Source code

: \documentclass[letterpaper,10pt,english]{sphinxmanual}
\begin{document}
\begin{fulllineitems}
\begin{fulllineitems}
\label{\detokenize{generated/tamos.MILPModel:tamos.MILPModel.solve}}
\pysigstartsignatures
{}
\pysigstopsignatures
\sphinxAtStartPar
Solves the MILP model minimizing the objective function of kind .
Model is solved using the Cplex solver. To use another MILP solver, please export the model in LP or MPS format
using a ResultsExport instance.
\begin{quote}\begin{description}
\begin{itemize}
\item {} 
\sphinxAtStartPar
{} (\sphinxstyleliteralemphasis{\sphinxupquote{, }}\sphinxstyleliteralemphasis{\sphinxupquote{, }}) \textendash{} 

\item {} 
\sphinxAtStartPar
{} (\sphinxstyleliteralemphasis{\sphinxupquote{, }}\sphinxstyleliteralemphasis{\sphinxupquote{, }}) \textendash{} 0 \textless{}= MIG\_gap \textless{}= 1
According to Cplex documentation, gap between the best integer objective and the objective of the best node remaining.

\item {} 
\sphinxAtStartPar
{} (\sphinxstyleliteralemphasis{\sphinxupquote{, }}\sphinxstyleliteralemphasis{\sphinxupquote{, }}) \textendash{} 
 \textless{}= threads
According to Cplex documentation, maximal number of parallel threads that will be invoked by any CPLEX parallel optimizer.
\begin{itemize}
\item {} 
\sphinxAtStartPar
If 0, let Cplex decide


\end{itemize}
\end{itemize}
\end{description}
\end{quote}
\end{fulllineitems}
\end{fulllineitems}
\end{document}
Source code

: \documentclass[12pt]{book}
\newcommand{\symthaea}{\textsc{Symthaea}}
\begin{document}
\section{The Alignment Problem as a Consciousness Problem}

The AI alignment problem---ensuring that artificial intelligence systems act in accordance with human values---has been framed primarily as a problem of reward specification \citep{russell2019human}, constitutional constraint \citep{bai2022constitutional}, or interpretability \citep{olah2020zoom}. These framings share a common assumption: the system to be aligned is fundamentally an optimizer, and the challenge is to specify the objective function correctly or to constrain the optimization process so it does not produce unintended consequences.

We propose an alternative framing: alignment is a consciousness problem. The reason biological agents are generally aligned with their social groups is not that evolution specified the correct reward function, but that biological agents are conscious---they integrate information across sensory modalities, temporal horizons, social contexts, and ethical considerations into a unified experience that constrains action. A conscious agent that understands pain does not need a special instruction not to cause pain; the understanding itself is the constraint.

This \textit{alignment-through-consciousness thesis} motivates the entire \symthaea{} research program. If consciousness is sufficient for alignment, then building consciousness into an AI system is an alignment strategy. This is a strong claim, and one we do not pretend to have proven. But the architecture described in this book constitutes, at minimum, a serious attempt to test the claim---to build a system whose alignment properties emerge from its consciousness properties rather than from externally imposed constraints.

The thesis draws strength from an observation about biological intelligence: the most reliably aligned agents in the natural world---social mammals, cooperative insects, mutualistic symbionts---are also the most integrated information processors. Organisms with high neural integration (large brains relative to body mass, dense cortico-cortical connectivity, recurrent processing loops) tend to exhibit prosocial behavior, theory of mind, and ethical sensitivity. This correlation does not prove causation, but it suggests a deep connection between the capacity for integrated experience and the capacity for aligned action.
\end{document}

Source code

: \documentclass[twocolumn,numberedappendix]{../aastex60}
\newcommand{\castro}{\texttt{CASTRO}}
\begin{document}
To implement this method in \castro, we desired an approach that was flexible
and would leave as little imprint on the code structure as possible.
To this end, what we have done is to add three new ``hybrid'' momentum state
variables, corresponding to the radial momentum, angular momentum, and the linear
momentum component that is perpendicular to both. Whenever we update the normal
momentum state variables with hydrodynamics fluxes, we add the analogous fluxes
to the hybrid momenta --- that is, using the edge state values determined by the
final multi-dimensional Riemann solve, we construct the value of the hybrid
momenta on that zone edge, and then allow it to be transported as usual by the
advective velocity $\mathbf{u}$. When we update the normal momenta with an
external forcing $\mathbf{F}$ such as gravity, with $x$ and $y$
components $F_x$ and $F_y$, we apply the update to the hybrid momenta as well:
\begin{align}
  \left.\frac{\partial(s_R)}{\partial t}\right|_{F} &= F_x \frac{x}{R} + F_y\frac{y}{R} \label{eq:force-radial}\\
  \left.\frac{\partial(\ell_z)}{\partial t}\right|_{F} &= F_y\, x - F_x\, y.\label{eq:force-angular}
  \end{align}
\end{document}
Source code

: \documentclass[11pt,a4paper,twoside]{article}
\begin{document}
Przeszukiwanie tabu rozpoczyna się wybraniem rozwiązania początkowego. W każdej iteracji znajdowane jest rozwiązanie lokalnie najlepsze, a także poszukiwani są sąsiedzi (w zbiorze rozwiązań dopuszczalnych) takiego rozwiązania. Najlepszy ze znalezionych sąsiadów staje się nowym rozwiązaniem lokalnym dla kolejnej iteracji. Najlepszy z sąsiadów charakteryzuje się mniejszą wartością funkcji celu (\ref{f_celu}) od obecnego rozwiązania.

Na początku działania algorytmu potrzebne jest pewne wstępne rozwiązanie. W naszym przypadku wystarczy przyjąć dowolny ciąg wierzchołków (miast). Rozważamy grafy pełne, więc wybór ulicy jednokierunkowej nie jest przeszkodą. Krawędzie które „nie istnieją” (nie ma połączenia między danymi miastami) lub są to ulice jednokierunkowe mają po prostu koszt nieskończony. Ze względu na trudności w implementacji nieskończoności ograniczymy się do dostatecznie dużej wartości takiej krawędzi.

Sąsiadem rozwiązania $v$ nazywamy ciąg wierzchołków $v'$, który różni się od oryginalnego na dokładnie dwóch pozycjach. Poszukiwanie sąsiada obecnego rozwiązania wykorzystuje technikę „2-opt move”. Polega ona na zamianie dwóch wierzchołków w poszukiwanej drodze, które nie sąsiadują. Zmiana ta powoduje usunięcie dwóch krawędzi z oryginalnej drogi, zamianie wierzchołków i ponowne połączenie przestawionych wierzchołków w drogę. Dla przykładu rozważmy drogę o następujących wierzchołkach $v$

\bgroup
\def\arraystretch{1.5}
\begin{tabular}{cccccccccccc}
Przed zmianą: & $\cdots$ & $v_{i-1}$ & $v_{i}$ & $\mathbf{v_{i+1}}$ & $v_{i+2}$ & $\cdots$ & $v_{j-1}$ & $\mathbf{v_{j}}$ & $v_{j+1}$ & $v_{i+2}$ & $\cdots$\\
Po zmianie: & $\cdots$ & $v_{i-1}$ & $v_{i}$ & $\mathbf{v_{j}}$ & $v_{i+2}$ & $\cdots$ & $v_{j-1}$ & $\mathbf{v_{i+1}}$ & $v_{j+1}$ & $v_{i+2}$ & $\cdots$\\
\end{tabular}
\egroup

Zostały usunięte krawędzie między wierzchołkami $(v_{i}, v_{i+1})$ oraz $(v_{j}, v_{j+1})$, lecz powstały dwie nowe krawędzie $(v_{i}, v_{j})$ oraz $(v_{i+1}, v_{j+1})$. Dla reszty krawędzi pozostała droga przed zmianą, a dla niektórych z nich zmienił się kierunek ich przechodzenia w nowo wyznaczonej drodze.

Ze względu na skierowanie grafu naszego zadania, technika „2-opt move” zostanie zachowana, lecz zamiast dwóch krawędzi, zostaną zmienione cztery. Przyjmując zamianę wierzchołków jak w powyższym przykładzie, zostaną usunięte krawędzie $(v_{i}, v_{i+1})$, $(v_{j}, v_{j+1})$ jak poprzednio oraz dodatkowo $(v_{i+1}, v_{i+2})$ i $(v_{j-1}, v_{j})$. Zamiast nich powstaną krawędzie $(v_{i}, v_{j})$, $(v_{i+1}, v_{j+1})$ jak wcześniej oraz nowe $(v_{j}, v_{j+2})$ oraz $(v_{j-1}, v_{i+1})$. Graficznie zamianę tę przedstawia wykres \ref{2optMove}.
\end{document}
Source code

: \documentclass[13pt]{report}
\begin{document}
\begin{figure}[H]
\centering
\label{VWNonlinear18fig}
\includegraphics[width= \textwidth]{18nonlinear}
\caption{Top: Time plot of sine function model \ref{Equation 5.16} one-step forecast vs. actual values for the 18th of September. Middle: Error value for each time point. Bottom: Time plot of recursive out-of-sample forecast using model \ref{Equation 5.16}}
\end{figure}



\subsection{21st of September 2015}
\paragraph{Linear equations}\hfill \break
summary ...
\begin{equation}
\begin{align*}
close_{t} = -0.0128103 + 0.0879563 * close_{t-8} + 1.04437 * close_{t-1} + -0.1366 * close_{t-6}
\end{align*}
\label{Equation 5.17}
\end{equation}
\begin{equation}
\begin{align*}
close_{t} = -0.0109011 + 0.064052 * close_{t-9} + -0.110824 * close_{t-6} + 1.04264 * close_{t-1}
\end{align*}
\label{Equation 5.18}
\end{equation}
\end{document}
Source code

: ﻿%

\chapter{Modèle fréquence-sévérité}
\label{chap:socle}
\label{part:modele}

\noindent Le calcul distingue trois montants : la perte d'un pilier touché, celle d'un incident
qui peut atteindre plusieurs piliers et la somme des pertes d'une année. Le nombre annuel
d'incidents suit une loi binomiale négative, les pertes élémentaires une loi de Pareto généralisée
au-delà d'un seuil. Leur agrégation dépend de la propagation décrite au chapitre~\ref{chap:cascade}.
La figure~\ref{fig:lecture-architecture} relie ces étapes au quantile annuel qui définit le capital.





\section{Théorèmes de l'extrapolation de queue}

____

YOUR GOAL: Run a filter over the data above and keep each line that contains the word "rozwiązanie".

ANSWER SECTION:
Przeszukiwanie tabu rozpoczyna się wybraniem rozwiązania początkowego. W każdej iteracji znajdowane jest rozwiązanie lokalnie najlepsze, a także poszukiwani są sąsiedzi (w zbiorze rozwiązań dopuszczalnych) takiego rozwiązania. Najlepszy ze znalezionych sąsiadów staje się nowym rozwiązaniem lokalnym dla kolejnej iteracji. Najlepszy z sąsiadów charakteryzuje się mniejszą wartością funkcji celu (\ref{f_celu}) od obecnego rozwiązania.
Na początku działania algorytmu potrzebne jest pewne wstępne rozwiązanie. W naszym przypadku wystarczy przyjąć dowolny ciąg wierzchołków (miast). Rozważamy grafy pełne, więc wybór ulicy jednokierunkowej nie jest przeszkodą. Krawędzie które „nie istnieją” (nie ma połączenia między danymi miastami) lub są to ulice jednokierunkowe mają po prostu koszt nieskończony. Ze względu na trudności w implementacji nieskończoności ograniczymy się do dostatecznie dużej wartości takiej krawędzi.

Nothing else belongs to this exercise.